Data listing below:

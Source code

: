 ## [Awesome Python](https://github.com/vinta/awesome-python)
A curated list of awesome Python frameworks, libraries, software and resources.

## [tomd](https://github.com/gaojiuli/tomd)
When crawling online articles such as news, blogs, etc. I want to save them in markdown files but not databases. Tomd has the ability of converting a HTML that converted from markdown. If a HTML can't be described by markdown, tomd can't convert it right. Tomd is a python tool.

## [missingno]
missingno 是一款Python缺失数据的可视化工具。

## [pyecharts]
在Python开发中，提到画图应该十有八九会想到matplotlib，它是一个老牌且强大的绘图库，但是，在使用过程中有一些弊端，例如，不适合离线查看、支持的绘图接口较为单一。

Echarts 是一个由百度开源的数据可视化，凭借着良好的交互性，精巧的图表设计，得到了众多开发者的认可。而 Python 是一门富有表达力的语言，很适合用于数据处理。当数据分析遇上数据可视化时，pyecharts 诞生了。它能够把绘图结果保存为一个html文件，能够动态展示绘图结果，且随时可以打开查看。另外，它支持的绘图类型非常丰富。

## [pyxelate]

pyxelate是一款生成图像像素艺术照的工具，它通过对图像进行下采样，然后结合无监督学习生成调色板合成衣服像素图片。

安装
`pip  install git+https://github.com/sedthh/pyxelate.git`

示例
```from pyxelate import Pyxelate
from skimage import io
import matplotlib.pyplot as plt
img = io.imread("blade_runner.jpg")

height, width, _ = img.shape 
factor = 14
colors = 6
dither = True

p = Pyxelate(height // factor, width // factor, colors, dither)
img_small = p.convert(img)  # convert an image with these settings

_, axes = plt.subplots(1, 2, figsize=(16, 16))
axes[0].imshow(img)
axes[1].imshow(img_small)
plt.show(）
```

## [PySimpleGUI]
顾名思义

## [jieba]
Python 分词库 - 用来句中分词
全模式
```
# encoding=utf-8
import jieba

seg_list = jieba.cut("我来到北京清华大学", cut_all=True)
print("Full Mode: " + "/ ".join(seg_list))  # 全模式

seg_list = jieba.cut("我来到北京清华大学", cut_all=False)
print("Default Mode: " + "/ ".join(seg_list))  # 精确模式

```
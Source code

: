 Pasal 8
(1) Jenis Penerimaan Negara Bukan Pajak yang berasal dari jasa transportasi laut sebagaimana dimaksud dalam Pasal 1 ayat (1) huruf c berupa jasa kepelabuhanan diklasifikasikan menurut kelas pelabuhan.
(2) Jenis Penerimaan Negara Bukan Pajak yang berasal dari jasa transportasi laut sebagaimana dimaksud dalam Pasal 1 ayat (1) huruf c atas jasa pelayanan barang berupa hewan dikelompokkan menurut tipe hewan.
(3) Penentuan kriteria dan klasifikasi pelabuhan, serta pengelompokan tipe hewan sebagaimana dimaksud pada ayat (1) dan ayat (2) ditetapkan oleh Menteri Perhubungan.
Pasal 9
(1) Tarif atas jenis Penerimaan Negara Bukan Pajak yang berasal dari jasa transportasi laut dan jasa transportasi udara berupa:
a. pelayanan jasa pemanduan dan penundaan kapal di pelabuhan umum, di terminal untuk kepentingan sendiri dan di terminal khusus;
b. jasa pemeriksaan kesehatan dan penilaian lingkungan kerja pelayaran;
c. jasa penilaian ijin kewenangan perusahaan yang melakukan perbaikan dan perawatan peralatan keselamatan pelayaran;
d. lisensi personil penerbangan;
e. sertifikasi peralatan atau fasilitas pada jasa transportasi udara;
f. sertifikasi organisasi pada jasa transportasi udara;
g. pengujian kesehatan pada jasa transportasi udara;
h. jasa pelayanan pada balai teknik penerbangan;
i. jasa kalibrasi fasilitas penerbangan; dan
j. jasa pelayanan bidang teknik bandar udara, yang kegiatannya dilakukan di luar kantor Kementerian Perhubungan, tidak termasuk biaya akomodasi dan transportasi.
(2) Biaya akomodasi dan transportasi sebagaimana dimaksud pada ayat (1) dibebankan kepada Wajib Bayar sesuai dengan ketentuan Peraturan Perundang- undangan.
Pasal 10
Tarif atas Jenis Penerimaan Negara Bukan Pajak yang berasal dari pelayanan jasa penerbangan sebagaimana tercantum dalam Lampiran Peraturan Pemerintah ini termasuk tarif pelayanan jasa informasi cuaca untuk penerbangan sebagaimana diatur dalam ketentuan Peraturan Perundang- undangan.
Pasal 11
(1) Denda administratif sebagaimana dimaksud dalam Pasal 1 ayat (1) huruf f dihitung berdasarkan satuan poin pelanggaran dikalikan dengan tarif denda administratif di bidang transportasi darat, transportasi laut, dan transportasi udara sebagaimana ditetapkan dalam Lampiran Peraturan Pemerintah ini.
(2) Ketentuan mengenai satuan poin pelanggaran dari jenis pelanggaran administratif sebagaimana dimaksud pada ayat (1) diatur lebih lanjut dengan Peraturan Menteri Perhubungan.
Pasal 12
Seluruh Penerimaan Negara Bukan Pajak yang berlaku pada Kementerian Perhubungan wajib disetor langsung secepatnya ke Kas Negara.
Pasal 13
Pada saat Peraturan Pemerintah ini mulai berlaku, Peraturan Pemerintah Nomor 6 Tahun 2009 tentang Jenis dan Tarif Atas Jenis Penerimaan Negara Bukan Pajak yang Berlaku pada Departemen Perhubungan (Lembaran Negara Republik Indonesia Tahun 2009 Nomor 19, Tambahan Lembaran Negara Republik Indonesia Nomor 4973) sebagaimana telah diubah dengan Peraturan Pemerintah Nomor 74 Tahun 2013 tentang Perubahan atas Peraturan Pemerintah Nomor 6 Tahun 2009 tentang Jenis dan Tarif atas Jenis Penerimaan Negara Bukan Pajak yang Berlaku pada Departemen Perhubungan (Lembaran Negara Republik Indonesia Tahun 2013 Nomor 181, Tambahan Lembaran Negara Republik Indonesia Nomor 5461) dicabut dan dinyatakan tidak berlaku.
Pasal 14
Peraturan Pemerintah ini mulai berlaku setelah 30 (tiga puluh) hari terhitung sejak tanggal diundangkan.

End of Data listing.

> **What to work on**: Copy every entry exactly; no part may be left out.

> **Exercise response**:
Source code

: ## [Awesome Python](https://github.com/vinta/awesome-python)
A curated list of awesome Python frameworks, libraries, software and resources.

## [tomd](https://github.com/gaojiuli/tomd)
When crawling online articles such as news, blogs, etc. I want to save them in markdown files but not databases. Tomd has the ability of converting a HTML that converted from markdown. If a HTML can't be described by markdown, tomd can't convert it right. Tomd is a python tool.

## [missingno]
missingno 是一款Python缺失数据的可视化工具。

## [pyecharts]
在Python开发中，提到画图应该十有八九会想到matplotlib，它是一个老牌且强大的绘图库，但是，在使用过程中有一些弊端，例如，不适合离线查看、支持的绘图接口较为单一。

Echarts 是一个由百度开源的数据可视化，凭借着良好的交互性，精巧的图表设计，得到了众多开发者的认可。而 Python 是一门富有表达力的语言，很适合用于数据处理。当数据分析遇上数据可视化时，pyecharts 诞生了。它能够把绘图结果保存为一个html文件，能够动态展示绘图结果，且随时可以打开查看。另外，它支持的绘图类型非常丰富。

## [pyxelate]

pyxelate是一款生成图像像素艺术照的工具，它通过对图像进行下采样，然后结合无监督学习生成调色板合成衣服像素图片。

安装
`pip  install git+https://github.com/sedthh/pyxelate.git`

示例
```from pyxelate import Pyxelate
from skimage import io
import matplotlib.pyplot as plt
img = io.imread("blade_runner.jpg")

height, width, _ = img.shape 
factor = 14
colors = 6
dither = True

p = Pyxelate(height // factor, width // factor, colors, dither)
img_small = p.convert(img)  # convert an image with these settings

_, axes = plt.subplots(1, 2, figsize=(16, 16))
axes[0].imshow(img)
axes[1].imshow(img_small)
plt.show(）
```

## [PySimpleGUI]
顾名思义

## [jieba]
Python 分词库 - 用来句中分词
全模式
```
# encoding=utf-8
import jieba

seg_list = jieba.cut("我来到北京清华大学", cut_all=True)
print("Full Mode: " + "/ ".join(seg_list))  # 全模式

seg_list = jieba.cut("我来到北京清华大学", cut_all=False)
print("Default Mode: " + "/ ".join(seg_list))  # 精确模式

```
Source code

: Pasal 8
(1) Jenis Penerimaan Negara Bukan Pajak yang berasal dari jasa transportasi laut sebagaimana dimaksud dalam Pasal 1 ayat (1) huruf c berupa jasa kepelabuhanan diklasifikasikan menurut kelas pelabuhan.
(2) Jenis Penerimaan Negara Bukan Pajak yang berasal dari jasa transportasi laut sebagaimana dimaksud dalam Pasal 1 ayat (1) huruf c atas jasa pelayanan barang berupa hewan dikelompokkan menurut tipe hewan.
(3) Penentuan kriteria dan klasifikasi pelabuhan, serta pengelompokan tipe hewan sebagaimana dimaksud pada ayat (1) dan ayat (2) ditetapkan oleh Menteri Perhubungan.
Pasal 9
(1) Tarif atas jenis Penerimaan Negara Bukan Pajak yang berasal dari jasa transportasi laut dan jasa transportasi udara berupa:
a. pelayanan jasa pemanduan dan penundaan kapal di pelabuhan umum, di terminal untuk kepentingan sendiri dan di terminal khusus;
b. jasa pemeriksaan kesehatan dan penilaian lingkungan kerja pelayaran;
c. jasa penilaian ijin kewenangan perusahaan yang melakukan perbaikan dan perawatan peralatan keselamatan pelayaran;
d. lisensi personil penerbangan;
e. sertifikasi peralatan atau fasilitas pada jasa transportasi udara;
f. sertifikasi organisasi pada jasa transportasi udara;
g. pengujian kesehatan pada jasa transportasi udara;
h. jasa pelayanan pada balai teknik penerbangan;
i. jasa kalibrasi fasilitas penerbangan; dan
j. jasa pelayanan bidang teknik bandar udara, yang kegiatannya dilakukan di luar kantor Kementerian Perhubungan, tidak termasuk biaya akomodasi dan transportasi.
(2) Biaya akomodasi dan transportasi sebagaimana dimaksud pada ayat (1) dibebankan kepada Wajib Bayar sesuai dengan ketentuan Peraturan Perundang- undangan.
Pasal 10
Tarif atas Jenis Penerimaan Negara Bukan Pajak yang berasal dari pelayanan jasa penerbangan sebagaimana tercantum dalam Lampiran Peraturan Pemerintah ini termasuk tarif pelayanan jasa informasi cuaca untuk penerbangan sebagaimana diatur dalam ketentuan Peraturan Perundang- undangan.
Pasal 11
(1) Denda administratif sebagaimana dimaksud dalam Pasal 1 ayat (1) huruf f dihitung berdasarkan satuan poin pelanggaran dikalikan dengan tarif denda administratif di bidang transportasi darat, transportasi laut, dan transportasi udara sebagaimana ditetapkan dalam Lampiran Peraturan Pemerintah ini.
(2) Ketentuan mengenai satuan poin pelanggaran dari jenis pelanggaran administratif sebagaimana dimaksud pada ayat (1) diatur lebih lanjut dengan Peraturan Menteri Perhubungan.
Pasal 12
Seluruh Penerimaan Negara Bukan Pajak yang berlaku pada Kementerian Perhubungan wajib disetor langsung secepatnya ke Kas Negara.
Pasal 13
Pada saat Peraturan Pemerintah ini mulai berlaku, Peraturan Pemerintah Nomor 6 Tahun 2009 tentang Jenis dan Tarif Atas Jenis Penerimaan Negara Bukan Pajak yang Berlaku pada Departemen Perhubungan (Lembaran Negara Republik Indonesia Tahun 2009 Nomor 19, Tambahan Lembaran Negara Republik Indonesia Nomor 4973) sebagaimana telah diubah dengan Peraturan Pemerintah Nomor 74 Tahun 2013 tentang Perubahan atas Peraturan Pemerintah Nomor 6 Tahun 2009 tentang Jenis dan Tarif atas Jenis Penerimaan Negara Bukan Pajak yang Berlaku pada Departemen Perhubungan (Lembaran Negara Republik Indonesia Tahun 2013 Nomor 181, Tambahan Lembaran Negara Republik Indonesia Nomor 5461) dicabut dan dinyatakan tidak berlaku.
Pasal 14
Peraturan Pemerintah ini mulai berlaku setelah 30 (tiga puluh) hari terhitung sejak tanggal diundangkan.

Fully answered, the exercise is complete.